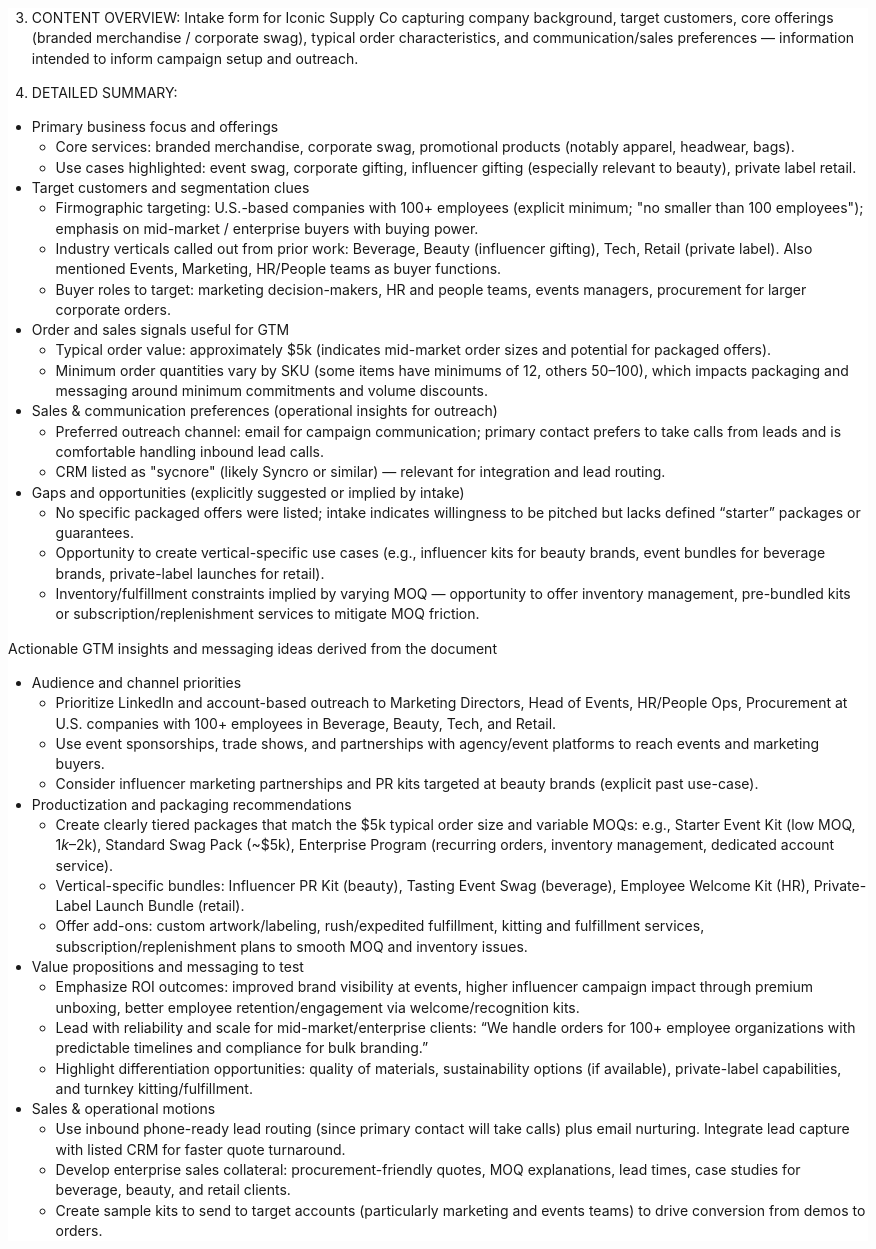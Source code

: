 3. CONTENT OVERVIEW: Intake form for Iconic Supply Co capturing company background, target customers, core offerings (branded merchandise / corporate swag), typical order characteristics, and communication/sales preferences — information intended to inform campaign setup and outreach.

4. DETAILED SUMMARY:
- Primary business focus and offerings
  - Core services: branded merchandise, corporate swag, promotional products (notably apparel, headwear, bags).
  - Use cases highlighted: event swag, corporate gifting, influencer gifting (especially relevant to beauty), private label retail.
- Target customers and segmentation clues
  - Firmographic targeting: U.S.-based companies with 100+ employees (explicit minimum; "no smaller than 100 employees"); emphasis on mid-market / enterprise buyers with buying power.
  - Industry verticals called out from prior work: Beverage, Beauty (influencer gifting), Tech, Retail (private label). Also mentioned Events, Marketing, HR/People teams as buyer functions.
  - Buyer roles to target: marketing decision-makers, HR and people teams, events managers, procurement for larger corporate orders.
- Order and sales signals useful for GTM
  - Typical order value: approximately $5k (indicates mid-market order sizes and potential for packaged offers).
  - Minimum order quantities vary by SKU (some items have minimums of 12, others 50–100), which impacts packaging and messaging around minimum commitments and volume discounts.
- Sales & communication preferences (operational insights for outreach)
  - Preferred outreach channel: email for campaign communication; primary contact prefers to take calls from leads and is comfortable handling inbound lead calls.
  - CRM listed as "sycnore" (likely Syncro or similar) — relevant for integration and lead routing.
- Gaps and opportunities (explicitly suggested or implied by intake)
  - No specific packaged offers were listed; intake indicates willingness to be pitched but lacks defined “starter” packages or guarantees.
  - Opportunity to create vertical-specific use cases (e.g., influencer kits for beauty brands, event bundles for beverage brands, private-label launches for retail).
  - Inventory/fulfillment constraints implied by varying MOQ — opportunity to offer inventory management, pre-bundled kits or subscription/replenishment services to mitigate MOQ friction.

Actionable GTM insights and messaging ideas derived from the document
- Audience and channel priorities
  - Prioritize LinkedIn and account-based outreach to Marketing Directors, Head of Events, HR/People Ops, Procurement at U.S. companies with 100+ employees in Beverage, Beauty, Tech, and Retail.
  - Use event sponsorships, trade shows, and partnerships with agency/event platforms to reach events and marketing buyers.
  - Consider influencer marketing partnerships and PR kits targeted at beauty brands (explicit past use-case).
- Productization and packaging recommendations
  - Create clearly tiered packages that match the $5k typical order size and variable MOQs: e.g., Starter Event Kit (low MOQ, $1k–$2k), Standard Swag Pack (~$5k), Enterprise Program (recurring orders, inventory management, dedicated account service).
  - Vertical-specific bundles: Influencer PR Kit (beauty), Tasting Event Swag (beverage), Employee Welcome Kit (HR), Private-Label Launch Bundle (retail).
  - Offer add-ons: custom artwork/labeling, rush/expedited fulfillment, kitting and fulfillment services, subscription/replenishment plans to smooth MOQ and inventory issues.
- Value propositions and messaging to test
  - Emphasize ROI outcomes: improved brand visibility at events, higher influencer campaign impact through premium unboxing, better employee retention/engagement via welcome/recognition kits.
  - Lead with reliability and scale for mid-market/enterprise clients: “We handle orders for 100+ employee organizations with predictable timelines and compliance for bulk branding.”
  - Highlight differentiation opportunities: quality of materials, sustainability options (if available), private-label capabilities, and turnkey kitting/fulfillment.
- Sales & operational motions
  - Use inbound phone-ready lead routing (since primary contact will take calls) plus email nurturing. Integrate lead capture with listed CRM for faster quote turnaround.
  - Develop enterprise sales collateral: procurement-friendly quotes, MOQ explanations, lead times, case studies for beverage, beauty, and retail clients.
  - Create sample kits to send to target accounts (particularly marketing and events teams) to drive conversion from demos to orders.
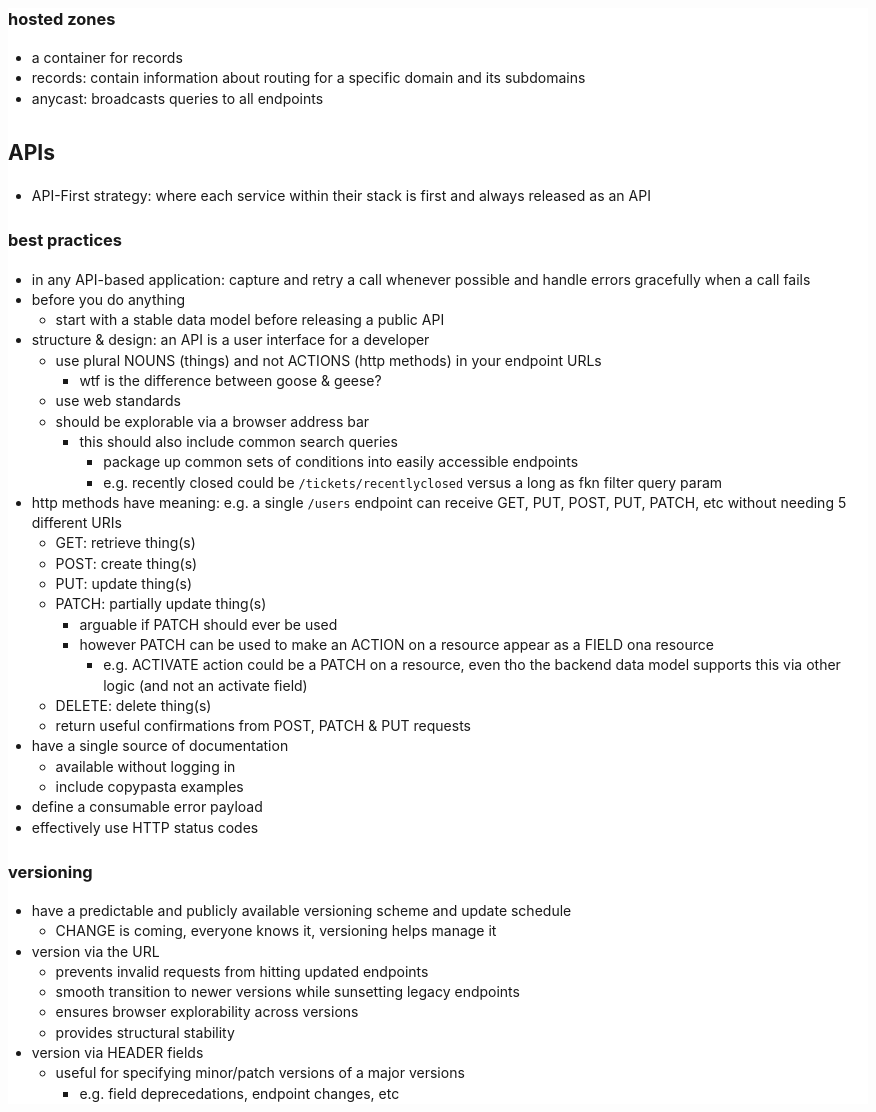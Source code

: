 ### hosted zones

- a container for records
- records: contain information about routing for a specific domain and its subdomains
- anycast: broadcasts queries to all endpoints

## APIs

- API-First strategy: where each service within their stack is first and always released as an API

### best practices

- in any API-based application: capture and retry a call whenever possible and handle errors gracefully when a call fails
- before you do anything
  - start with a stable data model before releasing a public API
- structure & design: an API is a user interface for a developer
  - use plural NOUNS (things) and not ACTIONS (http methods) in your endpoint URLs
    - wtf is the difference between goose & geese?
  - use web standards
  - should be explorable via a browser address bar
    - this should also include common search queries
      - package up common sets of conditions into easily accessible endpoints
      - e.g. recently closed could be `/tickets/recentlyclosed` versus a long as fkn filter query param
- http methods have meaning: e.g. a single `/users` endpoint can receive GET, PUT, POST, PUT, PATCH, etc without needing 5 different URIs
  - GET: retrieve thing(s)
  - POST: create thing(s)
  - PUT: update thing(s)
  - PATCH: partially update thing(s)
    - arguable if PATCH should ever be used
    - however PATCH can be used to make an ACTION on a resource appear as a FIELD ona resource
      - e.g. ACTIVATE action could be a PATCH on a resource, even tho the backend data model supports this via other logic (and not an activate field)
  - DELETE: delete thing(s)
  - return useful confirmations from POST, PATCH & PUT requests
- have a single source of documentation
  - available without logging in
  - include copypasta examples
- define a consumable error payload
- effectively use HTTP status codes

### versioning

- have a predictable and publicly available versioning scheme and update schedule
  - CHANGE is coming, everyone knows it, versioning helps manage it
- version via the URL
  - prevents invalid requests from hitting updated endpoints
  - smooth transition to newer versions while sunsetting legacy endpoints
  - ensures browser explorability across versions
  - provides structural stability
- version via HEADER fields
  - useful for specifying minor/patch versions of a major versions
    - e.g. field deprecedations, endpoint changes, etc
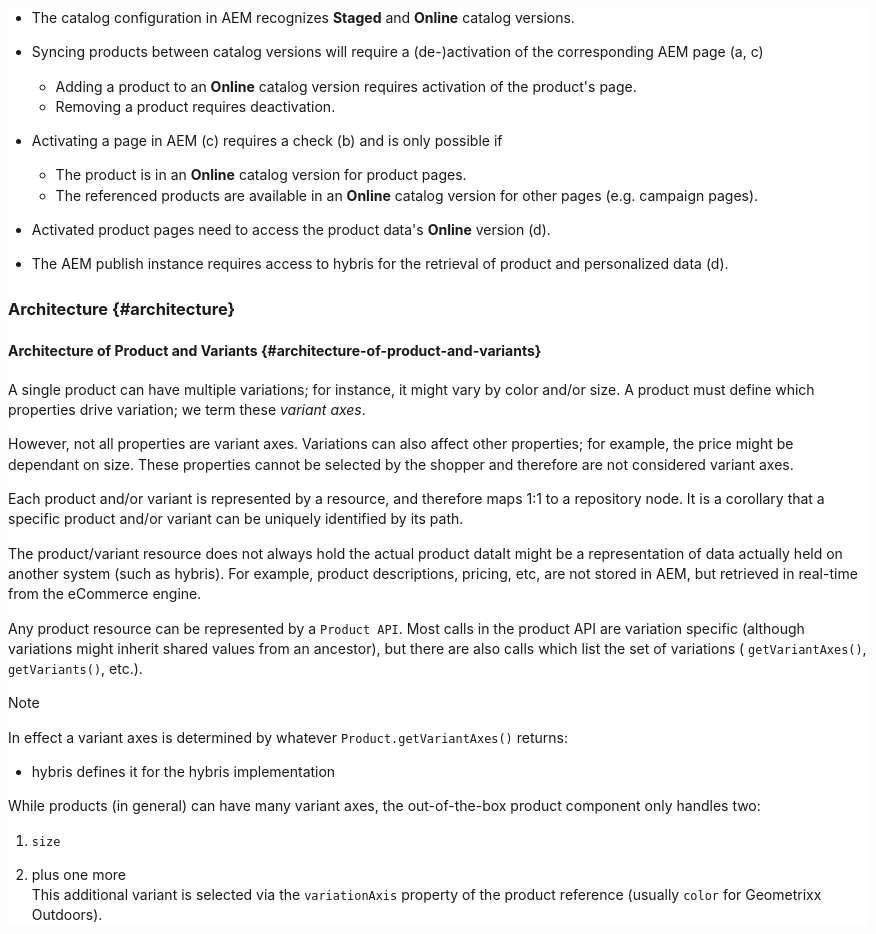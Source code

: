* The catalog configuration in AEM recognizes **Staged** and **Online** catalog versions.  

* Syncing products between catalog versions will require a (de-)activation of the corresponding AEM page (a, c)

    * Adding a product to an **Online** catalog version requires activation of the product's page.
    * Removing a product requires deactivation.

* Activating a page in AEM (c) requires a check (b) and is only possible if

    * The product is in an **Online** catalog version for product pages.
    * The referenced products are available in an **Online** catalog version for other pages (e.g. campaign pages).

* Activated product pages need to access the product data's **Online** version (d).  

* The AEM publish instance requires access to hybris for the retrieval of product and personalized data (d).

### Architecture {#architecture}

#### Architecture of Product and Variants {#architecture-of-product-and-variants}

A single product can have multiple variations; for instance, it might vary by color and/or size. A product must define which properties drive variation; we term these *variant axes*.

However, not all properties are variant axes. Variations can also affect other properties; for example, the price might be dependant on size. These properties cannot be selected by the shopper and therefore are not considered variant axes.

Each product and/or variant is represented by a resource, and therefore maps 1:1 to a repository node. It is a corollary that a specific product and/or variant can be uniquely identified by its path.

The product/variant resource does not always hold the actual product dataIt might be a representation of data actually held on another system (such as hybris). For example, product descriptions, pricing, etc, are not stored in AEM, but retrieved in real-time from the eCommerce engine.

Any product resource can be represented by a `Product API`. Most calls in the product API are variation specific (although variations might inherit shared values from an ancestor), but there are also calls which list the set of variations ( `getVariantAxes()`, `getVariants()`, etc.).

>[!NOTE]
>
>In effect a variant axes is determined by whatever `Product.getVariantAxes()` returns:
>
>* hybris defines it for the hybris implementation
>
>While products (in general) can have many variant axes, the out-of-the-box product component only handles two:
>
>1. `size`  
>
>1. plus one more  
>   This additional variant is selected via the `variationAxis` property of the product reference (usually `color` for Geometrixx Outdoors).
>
^^^^^^^^
Activity - Above are the records; please give again, exactly and in full, only the lines that run from the line with "- Develop enterprise" through the line with "- e.g. recently", with no pictures.

Written solution -
  - Develop enterprise sales collateral: procurement-friendly quotes, MOQ explanations, lead times, case studies for beverage, beauty, and retail clients.
  - Create sample kits to send to target accounts (particularly marketing and events teams) to drive conversion from demos to orders.
Source code

: ### hosted zones

- a container for records
- records: contain information about routing for a specific domain and its subdomains
- anycast: broadcasts queries to all endpoints

## APIs

- API-First strategy: where each service within their stack is first and always released as an API

### best practices

- in any API-based application: capture and retry a call whenever possible and handle errors gracefully when a call fails
- before you do anything
  - start with a stable data model before releasing a public API
- structure & design: an API is a user interface for a developer
  - use plural NOUNS (things) and not ACTIONS (http methods) in your endpoint URLs
    - wtf is the difference between goose & geese?
  - use web standards
  - should be explorable via a browser address bar
    - this should also include common search queries
      - package up common sets of conditions into easily accessible endpoints
      - e.g. recently closed could be `/tickets/recentlyclosed` versus a long as fkn filter query param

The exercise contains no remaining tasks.